[[ INPUT DATA open ]]

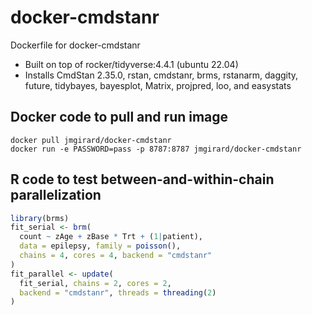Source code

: # docker-cmdstanr
Dockerfile for docker-cmdstanr
- Built on top of rocker/tidyverse:4.4.1 (ubuntu 22.04)
- Installs CmdStan 2.35.0, rstan, cmdstanr, brms, rstanarm, daggity, future, tidybayes, bayesplot, Matrix, projpred, loo, and easystats

## Docker code to pull and run image
```
docker pull jmgirard/docker-cmdstanr
docker run -e PASSWORD=pass -p 8787:8787 jmgirard/docker-cmdstanr
```

## R code to test between-and-within-chain parallelization
```r
library(brms)
fit_serial <- brm(
  count ~ zAge + zBase * Trt + (1|patient),
  data = epilepsy, family = poisson(),
  chains = 4, cores = 4, backend = "cmdstanr"
)
fit_parallel <- update(
  fit_serial, chains = 2, cores = 2,
  backend = "cmdstanr", threads = threading(2)
)
```
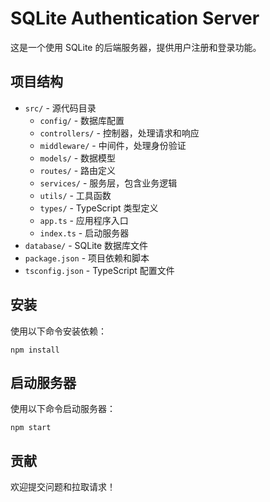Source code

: # SQLite Authentication Server

这是一个使用 SQLite 的后端服务器，提供用户注册和登录功能。

## 项目结构

- `src/` - 源代码目录
  - `config/` - 数据库配置
  - `controllers/` - 控制器，处理请求和响应
  - `middleware/` - 中间件，处理身份验证
  - `models/` - 数据模型
  - `routes/` - 路由定义
  - `services/` - 服务层，包含业务逻辑
  - `utils/` - 工具函数
  - `types/` - TypeScript 类型定义
  - `app.ts` - 应用程序入口
  - `index.ts` - 启动服务器
- `database/` - SQLite 数据库文件
- `package.json` - 项目依赖和脚本
- `tsconfig.json` - TypeScript 配置文件

## 安装

使用以下命令安装依赖：

```
npm install
```

## 启动服务器

使用以下命令启动服务器：

```
npm start
```

## 贡献

欢迎提交问题和拉取请求！
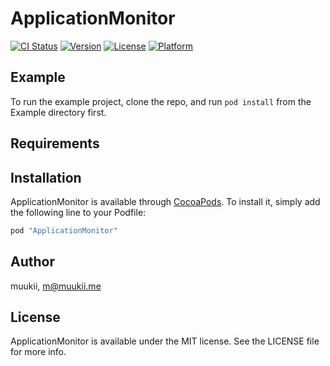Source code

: # ApplicationMonitor

[![CI Status](http://img.shields.io/travis/muukii/ApplicationMonitor.svg?style=flat)](https://travis-ci.org/muukii/ApplicationMonitor)
[![Version](https://img.shields.io/cocoapods/v/ApplicationMonitor.svg?style=flat)](http://cocoapods.org/pods/ApplicationMonitor)
[![License](https://img.shields.io/cocoapods/l/ApplicationMonitor.svg?style=flat)](http://cocoapods.org/pods/ApplicationMonitor)
[![Platform](https://img.shields.io/cocoapods/p/ApplicationMonitor.svg?style=flat)](http://cocoapods.org/pods/ApplicationMonitor)

## Example

To run the example project, clone the repo, and run `pod install` from the Example directory first.

## Requirements

## Installation

ApplicationMonitor is available through [CocoaPods](http://cocoapods.org). To install
it, simply add the following line to your Podfile:

```ruby
pod "ApplicationMonitor"
```

## Author

muukii, m@muukii.me

## License

ApplicationMonitor is available under the MIT license. See the LICENSE file for more info.
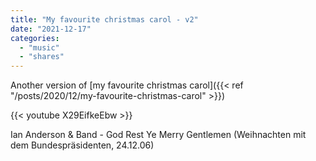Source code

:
 ```yaml
---
title: "My favourite christmas carol - v2"
date: "2021-12-17"
categories:
  - "music"
  - "shares"
---
```


Another version of [my favourite christmas carol]({{< ref "/posts/2020/12/my-favourite-christmas-carol" >}})

{{< youtube X29EifkeEbw >}}

Ian Anderson & Band - God Rest Ye Merry Gentlemen (Weihnachten mit dem Bundespräsidenten, 24.12.06)
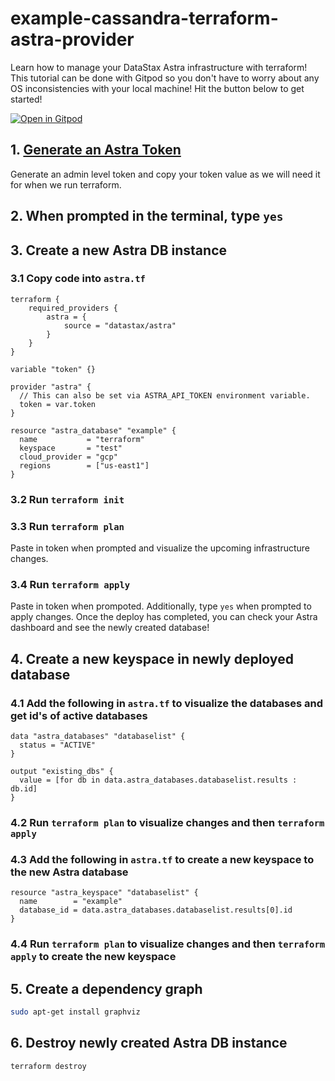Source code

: # example-cassandra-terraform-astra-provider

Learn how to manage your DataStax Astra infrastructure with terraform! This tutorial can be done with Gitpod so you don't have to worry about any OS inconsistencies with your local machine! Hit the button below to get started!

[![Open in Gitpod](https://gitpod.io/button/open-in-gitpod.svg)](https://gitpod.io/#https://github.com/Anant/example-cassandra-terraform-astra-provider)


## 1. [Generate an Astra Token](https://docs.datastax.com/en/astra/docs/manage-application-tokens.html)
Generate an admin level token and copy your token value as we will need it for when we run terraform.

## 2. When prompted in the terminal, type `yes`

## 3. Create a new Astra DB instance

### 3.1 Copy code into `astra.tf`
```
terraform {
    required_providers {
        astra = {
            source = "datastax/astra"
        }
    }
}

variable "token" {}

provider "astra" {
  // This can also be set via ASTRA_API_TOKEN environment variable.
  token = var.token
}

resource "astra_database" "example" {
  name           = "terraform"
  keyspace       = "test"
  cloud_provider = "gcp"
  regions        = ["us-east1"]
}
```

### 3.2 Run `terraform init`

### 3.3 Run `terraform plan`
Paste in token when prompted and visualize the upcoming infrastructure changes.

### 3.4 Run `terraform apply`
Paste in token when prompoted. Additionally, type `yes` when prompted to apply changes. Once the deploy has completed, you can check your Astra dashboard and see the newly created database!

## 4. Create a new keyspace in newly deployed database

### 4.1 Add the following in `astra.tf` to visualize the databases and get id's of active databases
```
data "astra_databases" "databaselist" {
  status = "ACTIVE"
}

output "existing_dbs" {
  value = [for db in data.astra_databases.databaselist.results : db.id]
}
```

### 4.2 Run `terraform plan` to visualize changes and then `terraform apply`

### 4.3 Add the following in `astra.tf` to create a new keyspace to the new Astra database

```
resource "astra_keyspace" "databaselist" {
  name        = "example"
  database_id = data.astra_databases.databaselist.results[0].id
}
```
### 4.4 Run `terraform plan` to visualize changes and then `terraform apply` to create the new keyspace

## 5. Create a dependency graph
```bash
sudo apt-get install graphviz
```

## 6. Destroy newly created Astra DB instance
```bash
terraform destroy
```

[[ INPUT DATA closed ]]

◆ TASK ITEM ◆
This exercise needs every entry retyped exactly, with the pictures removed.

◆ SOLUTION BELOW ◆
Source code

: # docker-cmdstanr
Dockerfile for docker-cmdstanr
- Built on top of rocker/tidyverse:4.4.1 (ubuntu 22.04)
- Installs CmdStan 2.35.0, rstan, cmdstanr, brms, rstanarm, daggity, future, tidybayes, bayesplot, Matrix, projpred, loo, and easystats

## Docker code to pull and run image
```
docker pull jmgirard/docker-cmdstanr
docker run -e PASSWORD=pass -p 8787:8787 jmgirard/docker-cmdstanr
```

## R code to test between-and-within-chain parallelization
```r
library(brms)
fit_serial <- brm(
  count ~ zAge + zBase * Trt + (1|patient),
  data = epilepsy, family = poisson(),
  chains = 4, cores = 4, backend = "cmdstanr"
)
fit_parallel <- update(
  fit_serial, chains = 2, cores = 2,
  backend = "cmdstanr", threads = threading(2)
)
```
Source code

: # SQLite Authentication Server

这是一个使用 SQLite 的后端服务器，提供用户注册和登录功能。

## 项目结构

- `src/` - 源代码目录
  - `config/` - 数据库配置
  - `controllers/` - 控制器，处理请求和响应
  - `middleware/` - 中间件，处理身份验证
  - `models/` - 数据模型
  - `routes/` - 路由定义
  - `services/` - 服务层，包含业务逻辑
  - `utils/` - 工具函数
  - `types/` - TypeScript 类型定义
  - `app.ts` - 应用程序入口
  - `index.ts` - 启动服务器
- `database/` - SQLite 数据库文件
- `package.json` - 项目依赖和脚本
- `tsconfig.json` - TypeScript 配置文件

## 安装

使用以下命令安装依赖：

```
npm install
```

## 启动服务器

使用以下命令启动服务器：

```
npm start
```

## 贡献

欢迎提交问题和拉取请求！
Source code

: # ApplicationMonitor

[![CI Status](http://img.shields.io/travis/muukii/ApplicationMonitor.svg?style=flat)](https://travis-ci.org/muukii/ApplicationMonitor)
[![Version](https://img.shields.io/cocoapods/v/ApplicationMonitor.svg?style=flat)](http://cocoapods.org/pods/ApplicationMonitor)
[![License](https://img.shields.io/cocoapods/l/ApplicationMonitor.svg?style=flat)](http://cocoapods.org/pods/ApplicationMonitor)
[![Platform](https://img.shields.io/cocoapods/p/ApplicationMonitor.svg?style=flat)](http://cocoapods.org/pods/ApplicationMonitor)

## Example

To run the example project, clone the repo, and run `pod install` from the Example directory first.

## Requirements

## Installation

ApplicationMonitor is available through [CocoaPods](http://cocoapods.org). To install
it, simply add the following line to your Podfile:

```ruby
pod "ApplicationMonitor"
```

## Author

muukii, m@muukii.me

## License

ApplicationMonitor is available under the MIT license. See the LICENSE file for more info.
Source code

:
 ```yaml
---
title: "My favourite christmas carol - v2"
date: "2021-12-17"
categories:
  - "music"
  - "shares"
---
```


Another version of [my favourite christmas carol]({{< ref "/posts/2020/12/my-favourite-christmas-carol" >}})

{{< youtube X29EifkeEbw >}}

Ian Anderson & Band - God Rest Ye Merry Gentlemen (Weihnachten mit dem Bundespräsidenten, 24.12.06)
Source code

: # example-cassandra-terraform-astra-provider

Learn how to manage your DataStax Astra infrastructure with terraform! This tutorial can be done with Gitpod so you don't have to worry about any OS inconsistencies with your local machine! Hit the button below to get started!

[![Open in Gitpod](https://gitpod.io/button/open-in-gitpod.svg)](https://gitpod.io/#https://github.com/Anant/example-cassandra-terraform-astra-provider)


## 1. [Generate an Astra Token](https://docs.datastax.com/en/astra/docs/manage-application-tokens.html)
Generate an admin level token and copy your token value as we will need it for when we run terraform.

## 2. When prompted in the terminal, type `yes`

## 3. Create a new Astra DB instance

### 3.1 Copy code into `astra.tf`
```
terraform {
    required_providers {
        astra = {
            source = "datastax/astra"
        }
    }
}

variable "token" {}

provider "astra" {
  // This can also be set via ASTRA_API_TOKEN environment variable.
  token = var.token
}

resource "astra_database" "example" {
  name           = "terraform"
  keyspace       = "test"
  cloud_provider = "gcp"
  regions        = ["us-east1"]
}
```

### 3.2 Run `terraform init`

### 3.3 Run `terraform plan`
Paste in token when prompted and visualize the upcoming infrastructure changes.

### 3.4 Run `terraform apply`
Paste in token when prompoted. Additionally, type `yes` when prompted to apply changes. Once the deploy has completed, you can check your Astra dashboard and see the newly created database!

## 4. Create a new keyspace in newly deployed database

### 4.1 Add the following in `astra.tf` to visualize the databases and get id's of active databases
```
data "astra_databases" "databaselist" {
  status = "ACTIVE"
}

output "existing_dbs" {
  value = [for db in data.astra_databases.databaselist.results : db.id]
}
```

### 4.2 Run `terraform plan` to visualize changes and then `terraform apply`

### 4.3 Add the following in `astra.tf` to create a new keyspace to the new Astra database

```
resource "astra_keyspace" "databaselist" {
  name        = "example"
  database_id = data.astra_databases.databaselist.results[0].id
}
```
### 4.4 Run `terraform plan` to visualize changes and then `terraform apply` to create the new keyspace

## 5. Create a dependency graph
```bash
sudo apt-get install graphviz
```

## 6. Destroy newly created Astra DB instance
```bash
terraform destroy
```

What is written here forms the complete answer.